:: INFORMATION GIVEN

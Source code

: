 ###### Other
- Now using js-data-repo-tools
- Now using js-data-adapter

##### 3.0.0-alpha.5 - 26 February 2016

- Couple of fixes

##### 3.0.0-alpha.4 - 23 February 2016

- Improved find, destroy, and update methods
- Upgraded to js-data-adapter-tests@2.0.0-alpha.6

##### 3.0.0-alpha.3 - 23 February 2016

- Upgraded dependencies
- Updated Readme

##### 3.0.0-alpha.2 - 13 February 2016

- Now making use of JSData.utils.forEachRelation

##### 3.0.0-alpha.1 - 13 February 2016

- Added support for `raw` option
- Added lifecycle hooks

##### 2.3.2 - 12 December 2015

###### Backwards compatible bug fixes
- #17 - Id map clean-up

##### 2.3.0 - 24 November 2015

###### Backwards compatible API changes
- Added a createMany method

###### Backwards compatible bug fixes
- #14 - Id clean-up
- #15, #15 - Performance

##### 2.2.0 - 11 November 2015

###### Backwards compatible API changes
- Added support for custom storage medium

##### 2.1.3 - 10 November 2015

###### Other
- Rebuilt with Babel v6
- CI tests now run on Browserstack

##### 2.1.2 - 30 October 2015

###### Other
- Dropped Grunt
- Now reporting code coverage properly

::::

TASK DETAILS:
Output exactly the lines between the one containing "- Now making" and the final line above, both inclusive.

RESPONSE TO THIS TASK:
- Now making use of JSData.utils.forEachRelation

##### 3.0.0-alpha.1 - 13 February 2016

- Added support for `raw` option
- Added lifecycle hooks

##### 2.3.2 - 12 December 2015

###### Backwards compatible bug fixes
- #17 - Id map clean-up

##### 2.3.0 - 24 November 2015

###### Backwards compatible API changes
- Added a createMany method

###### Backwards compatible bug fixes
- #14 - Id clean-up
- #15, #15 - Performance

##### 2.2.0 - 11 November 2015

###### Backwards compatible API changes
- Added support for custom storage medium

##### 2.1.3 - 10 November 2015

###### Other
- Rebuilt with Babel v6
- CI tests now run on Browserstack

##### 2.1.2 - 30 October 2015

###### Other
- Dropped Grunt
- Now reporting code coverage properly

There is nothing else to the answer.